Media, vecchi e nuovi, tra osceno e odio

Pubblicato da Giorgio Fontana  - Tags:  Carmine Castoro, televisione, osceno televisivo, Jean Baudrillard, odio, identità digitale, Peter Sloterdijk, second screen

In questa conversazione, Carmine Castoro, sviluppa una tematica interessante, quella della transmedialità e del senso oscuro che la caratterizza.
Una iperconnettività che ha al centro la televisione e come rizoma le innumerevoli diramazioni digitali che fanno dell'utente, un lavoratore del marketing, suo malgrado e lo obbligano a stare dentro la scena infinita del prodotto televisivo.
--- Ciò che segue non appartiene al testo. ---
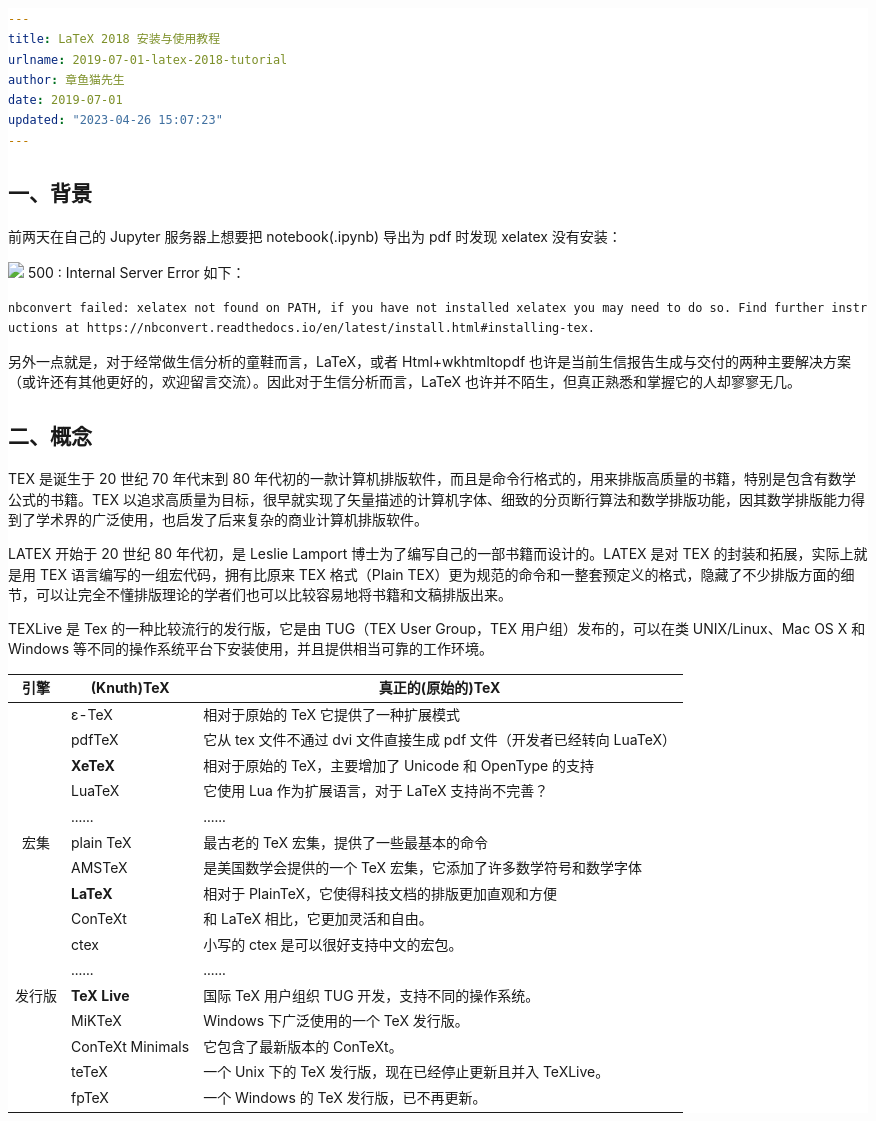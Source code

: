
 ```yaml
---
title: LaTeX 2018 安装与使用教程
urlname: 2019-07-01-latex-2018-tutorial
author: 章鱼猫先生
date: 2019-07-01
updated: "2023-04-26 15:07:23"
---
```


## 一、背景

前两天在自己的 Jupyter 服务器上想要把 notebook(.ipynb) 导出为 pdf 时发现 xelatex 没有安装：

![](https://shub-1251708715.cos.ap-guangzhou.myqcloud.com/elog-cookbook-img/Fp9hxWhI_H98Nn23qhXB_PF-t6FC.png)
500 : Internal Server Error 如下：

    nbconvert failed: xelatex not found on PATH, if you have not installed xelatex you may need to do so. Find further instructions at https://nbconvert.readthedocs.io/en/latest/install.html#installing-tex.

另外一点就是，对于经常做生信分析的童鞋而言，LaTeX，或者 Html+wkhtmltopdf 也许是当前生信报告生成与交付的两种主要解决方案（或许还有其他更好的，欢迎留言交流）。因此对于生信分析而言，LaTeX 也许并不陌生，但真正熟悉和掌握它的人却寥寥无几。

## 二、概念

TEX 是诞生于 20 世纪 70 年代末到 80 年代初的一款计算机排版软件，而且是命令行格式的，用来排版高质量的书籍，特别是包含有数学公式的书籍。TEX 以追求高质量为目标，很早就实现了矢量描述的计算机字体、细致的分页断行算法和数学排版功能，因其数学排版能力得到了学术界的广泛使用，也启发了后来复杂的商业计算机排版软件。

LATEX 开始于 20 世纪 80 年代初，是 Leslie Lamport 博士为了编写自己的一部书籍而设计的。LATEX 是对 TEX 的封装和拓展，实际上就是用 TEX 语言编写的一组宏代码，拥有比原来 TEX 格式（Plain TEX）更为规范的命令和一整套预定义的格式，隐藏了不少排版方面的细节，可以让完全不懂排版理论的学者们也可以比较容易地将书籍和文稿排版出来。

TEXLive 是 Tex 的一种比较流行的发行版，它是由 TUG（TEX User Group，TEX 用户组）发布的，可以在类 UNIX/Linux、Mac OS X 和 Windows 等不同的操作系统平台下安装使用，并且提供相当可靠的工作环境。

|  引擎  | (Knuth)TeX       | 真正的(原始的)TeX                                                                                                                                  |
| :----: | ---------------- | -------------------------------------------------------------------------------------------------------------------------------------------------- |
|        | ε-TeX            | 相对于原始的 TeX 它提供了一种扩展模式                                                                                                              |
|        | pdfTeX           | 它从 tex 文件不通过 dvi 文件直接生成 pdf 文件（开发者已经转向 LuaTeX）                                                                             |
|        | **XeTeX**        | 相对于原始的 TeX，主要增加了 Unicode 和 OpenType 的支持                                                                                            |
|        | LuaTeX           | 它使用 Lua 作为扩展语言，对于 LaTeX 支持尚不完善？                                                                                                 |
|        | ......           | ......                                                                                                                                             |
|  宏集  | plain TeX        | 最古老的 TeX 宏集，提供了一些最基本的命令                                                                                                          |
|        | AMSTeX           | 是美国数学会提供的一个 TeX 宏集，它添加了许多数学符号和数学字体                                                                                    |
|        | **LaTeX**        | 相对于 PlainTeX，它使得科技文档的排版更加直观和方便                                                                                                |
|        | ConTeXt          | 和 LaTeX 相比，它更加灵活和自由。                                                                                                                  |
|        | ctex             | 小写的 ctex 是可以很好支持中文的宏包。                                                                                                             |
|        | ......           | ......                                                                                                                                             |
| 发行版 | **TeX Live**     | 国际 TeX 用户组织 TUG 开发，支持不同的操作系统。                                                                                                   |
|        | MiKTeX           | Windows 下广泛使用的一个 TeX 发行版。                                                                                                              |
|        | ConTeXt Minimals | 它包含了最新版本的 ConTeXt。                                                                                                                       |
|        | teTeX            | 一个 Unix 下的 TeX 发行版，现在已经停止更新且并入 TeXLive。                                                                                        |
|        | fpTeX            | 一个 Windows 的 TeX 发行版，已不再更新。                                                                                                           |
Prodotto che non ha più un fine di informazione, di intrattenimento o di svago, neppure più ipnotico e memico, ma di pervasiva ripetizione di contenuti sempre più appiccicosi e autoreferenziali.
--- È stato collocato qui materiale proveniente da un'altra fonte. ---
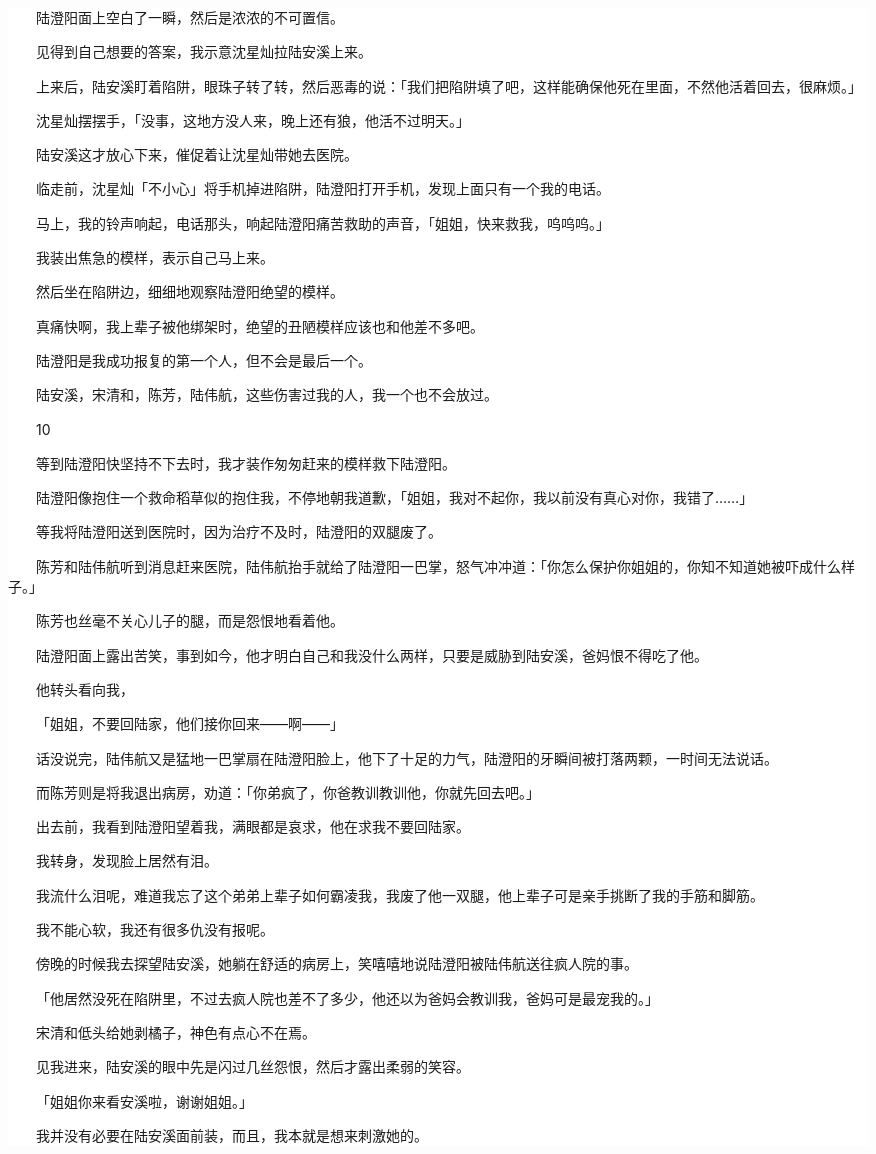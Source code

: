 &emsp;&emsp;陆澄阳面上空白了一瞬，然后是浓浓的不可置信。  
  
&emsp;&emsp;见得到自己想要的答案，我示意沈星灿拉陆安溪上来。  
  
&emsp;&emsp;上来后，陆安溪盯着陷阱，眼珠子转了转，然后恶毒的说：「我们把陷阱填了吧，这样能确保他死在里面，不然他活着回去，很麻烦。」  
  
&emsp;&emsp;沈星灿摆摆手，「没事，这地方没人来，晚上还有狼，他活不过明天。」  
  
&emsp;&emsp;陆安溪这才放心下来，催促着让沈星灿带她去医院。  
  
&emsp;&emsp;临走前，沈星灿「不小心」将手机掉进陷阱，陆澄阳打开手机，发现上面只有一个我的电话。  
  
&emsp;&emsp;马上，我的铃声响起，电话那头，响起陆澄阳痛苦救助的声音，「姐姐，快来救我，呜呜呜。」  
  
&emsp;&emsp;我装出焦急的模样，表示自己马上来。  
  
&emsp;&emsp;然后坐在陷阱边，细细地观察陆澄阳绝望的模样。  
  
&emsp;&emsp;真痛快啊，我上辈子被他绑架时，绝望的丑陋模样应该也和他差不多吧。  
  
&emsp;&emsp;陆澄阳是我成功报复的第一个人，但不会是最后一个。  
  
&emsp;&emsp;陆安溪，宋清和，陈芳，陆伟航，这些伤害过我的人，我一个也不会放过。  
  
&emsp;&emsp;10  
  
&emsp;&emsp;等到陆澄阳快坚持不下去时，我才装作匆匆赶来的模样救下陆澄阳。  
  
&emsp;&emsp;陆澄阳像抱住一个救命稻草似的抱住我，不停地朝我道歉，「姐姐，我对不起你，我以前没有真心对你，我错了……」  
  
&emsp;&emsp;等我将陆澄阳送到医院时，因为治疗不及时，陆澄阳的双腿废了。  
  
&emsp;&emsp;陈芳和陆伟航听到消息赶来医院，陆伟航抬手就给了陆澄阳一巴掌，怒气冲冲道：「你怎么保护你姐姐的，你知不知道她被吓成什么样子。」  
  
&emsp;&emsp;陈芳也丝毫不关心儿子的腿，而是怨恨地看着他。  
  
&emsp;&emsp;陆澄阳面上露出苦笑，事到如今，他才明白自己和我没什么两样，只要是威胁到陆安溪，爸妈恨不得吃了他。  
  
&emsp;&emsp;他转头看向我，  
  
&emsp;&emsp;「姐姐，不要回陆家，他们接你回来——啊——」  
  
&emsp;&emsp;话没说完，陆伟航又是猛地一巴掌扇在陆澄阳脸上，他下了十足的力气，陆澄阳的牙瞬间被打落两颗，一时间无法说话。  
  
&emsp;&emsp;而陈芳则是将我退出病房，劝道：「你弟疯了，你爸教训教训他，你就先回去吧。」  
  
&emsp;&emsp;出去前，我看到陆澄阳望着我，满眼都是哀求，他在求我不要回陆家。  
  
&emsp;&emsp;我转身，发现脸上居然有泪。  
  
&emsp;&emsp;我流什么泪呢，难道我忘了这个弟弟上辈子如何霸凌我，我废了他一双腿，他上辈子可是亲手挑断了我的手筋和脚筋。  
  
&emsp;&emsp;我不能心软，我还有很多仇没有报呢。  
  
&emsp;&emsp;傍晚的时候我去探望陆安溪，她躺在舒适的病房上，笑嘻嘻地说陆澄阳被陆伟航送往疯人院的事。  
  
&emsp;&emsp;「他居然没死在陷阱里，不过去疯人院也差不了多少，他还以为爸妈会教训我，爸妈可是最宠我的。」  
  
&emsp;&emsp;宋清和低头给她剥橘子，神色有点心不在焉。  
  
&emsp;&emsp;见我进来，陆安溪的眼中先是闪过几丝怨恨，然后才露出柔弱的笑容。  
  
&emsp;&emsp;「姐姐你来看安溪啦，谢谢姐姐。」  
  
&emsp;&emsp;我并没有必要在陆安溪面前装，而且，我本就是想来刺激她的。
Il telespettatore odierno, che usa il second screen e che è una parte integrante del format, è diventato un prodotto preconfezionato su cui si basa la produzione e la predizione di comportamenti e consumi.
L'osceno televisivo è proprio questa melassa che crea una falsa identità di telespettatore, con lo scopo di definire ruoli e mansioni, per valorizzare narrative fini a se stesse, ma soprattutto finite e senza aperture e possibilità di un riuso democratico.
L'esempio per tutti è Maria De Filippi, oggetto di sentimenti negativi pef l'autore, sulla quale ha scritto, nel 2011, un saggio intitolato 'Maria de Filippi ti odio'.

Il libro di Carmine Castoro ha per titolo 'Filosofia dell'osceno televisivo' edizioni Mimesis.